### Activity:
Would you please copy every line from the records that contains the word "frac"?

### Exercise input:
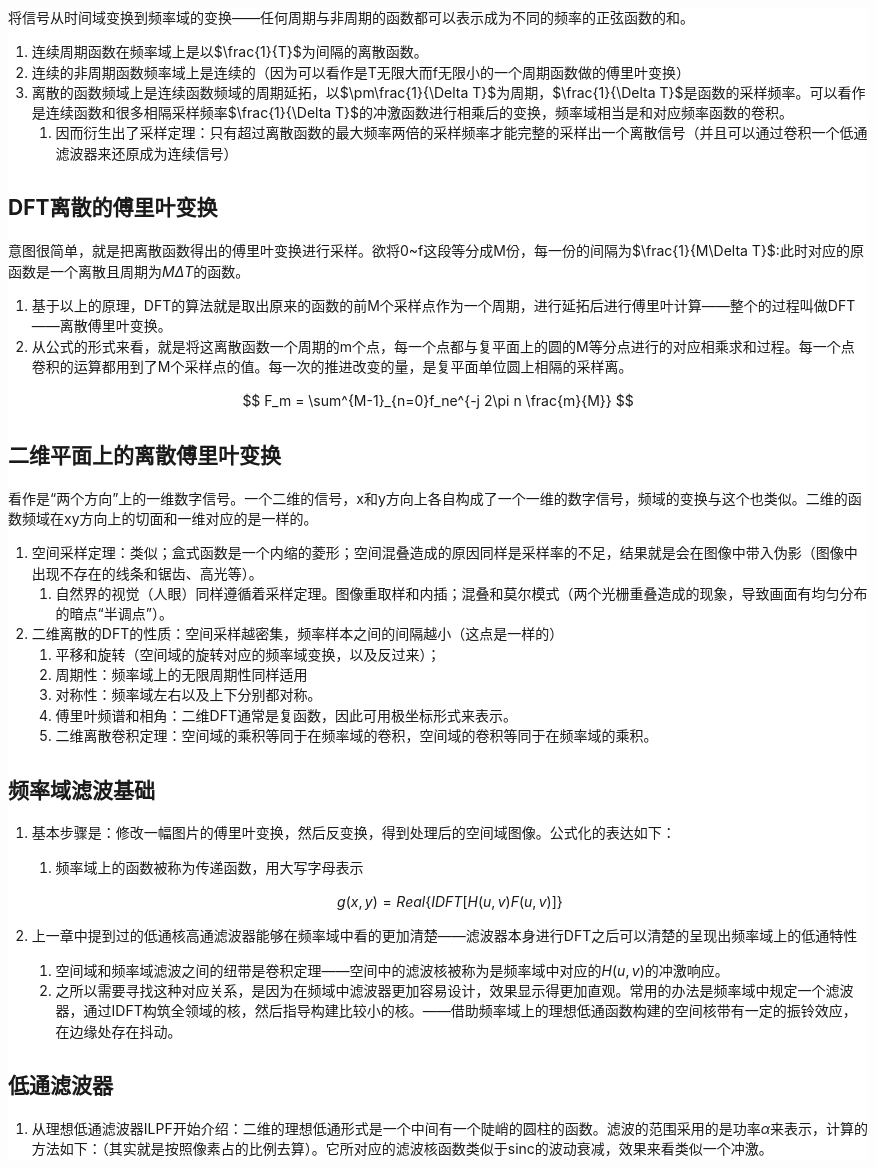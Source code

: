 将信号从时间域变换到频率域的变换——任何周期与非周期的函数都可以表示成为不同的频率的正弦函数的和。

1. 连续周期函数在频率域上是以$\frac{1}{T}$为间隔的离散函数。
2. 连续的非周期函数频率域上是连续的（因为可以看作是T无限大而f无限小的一个周期函数做的傅里叶变换）
3. 离散的函数频域上是连续函数频域的周期延拓，以$\pm\frac{1}{\Delta T}$为周期，$\frac{1}{\Delta T}$是函数的采样频率。可以看作是连续函数和很多相隔采样频率$\frac{1}{\Delta T}$的冲激函数进行相乘后的变换，频率域相当是和对应频率函数的卷积。
   1. 因而衍生出了采样定理：只有超过离散函数的最大频率两倍的采样频率才能完整的采样出一个离散信号（并且可以通过卷积一个低通滤波器来还原成为连续信号）

## DFT离散的傅里叶变换

意图很简单，就是把离散函数得出的傅里叶变换进行采样。欲将0~f这段等分成M份，每一份的间隔为$\frac{1}{M\Delta T}$:此时对应的原函数是一个离散且周期为$M\Delta T$的函数。

1. 基于以上的原理，DFT的算法就是取出原来的函数的前M个采样点作为一个周期，进行延拓后进行傅里叶计算——整个的过程叫做DFT——离散傅里叶变换。
2. 从公式的形式来看，就是将这离散函数一个周期的m个点，每一个点都与复平面上的圆的M等分点进行的对应相乘求和过程。每一个点卷积的运算都用到了M个采样点的值。每一次的推进改变的量，是复平面单位圆上相隔的采样离。

$$
F_m = \sum^{M-1}_{n=0}f_ne^{-j 2\pi n \frac{m}{M}}
$$

## 二维平面上的离散傅里叶变换

看作是“两个方向”上的一维数字信号。一个二维的信号，x和y方向上各自构成了一个一维的数字信号，频域的变换与这个也类似。二维的函数频域在xy方向上的切面和一维对应的是一样的。

1. 空间采样定理：类似；盒式函数是一个内缩的菱形；空间混叠造成的原因同样是采样率的不足，结果就是会在图像中带入伪影（图像中出现不存在的线条和锯齿、高光等）。
   1. 自然界的视觉（人眼）同样遵循着采样定理。图像重取样和内插；混叠和莫尔模式（两个光栅重叠造成的现象，导致画面有均匀分布的暗点“半调点”）。
2. 二维离散的DFT的性质：空间采样越密集，频率样本之间的间隔越小（这点是一样的）
   1. 平移和旋转（空间域的旋转对应的频率域变换，以及反过来）；
   2. 周期性：频率域上的无限周期性同样适用
   3. 对称性：频率域左右以及上下分别都对称。
   4. 傅里叶频谱和相角：二维DFT通常是复函数，因此可用极坐标形式来表示。
   5. 二维离散卷积定理：空间域的乘积等同于在频率域的卷积，空间域的卷积等同于在频率域的乘积。  

## 频率域滤波基础

1. 基本步骤是：修改一幅图片的傅里叶变换，然后反变换，得到处理后的空间域图像。公式化的表达如下：

   1. 频率域上的函数被称为传递函数，用大写字母表示

   $$
   g(x,y) = Real\{IDFT[H(u,v)F(u,v)]\}
   $$

   

2. 上一章中提到过的低通核高通滤波器能够在频率域中看的更加清楚——滤波器本身进行DFT之后可以清楚的呈现出频率域上的低通特性

   1. 空间域和频率域滤波之间的纽带是卷积定理——空间中的滤波核被称为是频率域中对应的$H(u,v)$的冲激响应。
   2. 之所以需要寻找这种对应关系，是因为在频域中滤波器更加容易设计，效果显示得更加直观。常用的办法是频率域中规定一个滤波器，通过IDFT构筑全领域的核，然后指导构建比较小的核。——借助频率域上的理想低通函数构建的空间核带有一定的振铃效应，在边缘处存在抖动。

## 低通滤波器

1. 从理想低通滤波器ILPF开始介绍：二维的理想低通形式是一个中间有一个陡峭的圆柱的函数。滤波的范围采用的是功率$\alpha$来表示，计算的方法如下：（其实就是按照像素占的比例去算）。它所对应的滤波核函数类似于sinc的波动衰减，效果来看类似一个冲激。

### Your response:
1. 连续周期函数在频率域上是以$\frac{1}{T}$为间隔的离散函数。
3. 离散的函数频域上是连续函数频域的周期延拓，以$\pm\frac{1}{\Delta T}$为周期，$\frac{1}{\Delta T}$是函数的采样频率。可以看作是连续函数和很多相隔采样频率$\frac{1}{\Delta T}$的冲激函数进行相乘后的变换，频率域相当是和对应频率函数的卷积。
意图很简单，就是把离散函数得出的傅里叶变换进行采样。欲将0~f这段等分成M份，每一份的间隔为$\frac{1}{M\Delta T}$:此时对应的原函数是一个离散且周期为$M\Delta T$的函数。
F_m = \sum^{M-1}_{n=0}f_ne^{-j 2\pi n \frac{m}{M}}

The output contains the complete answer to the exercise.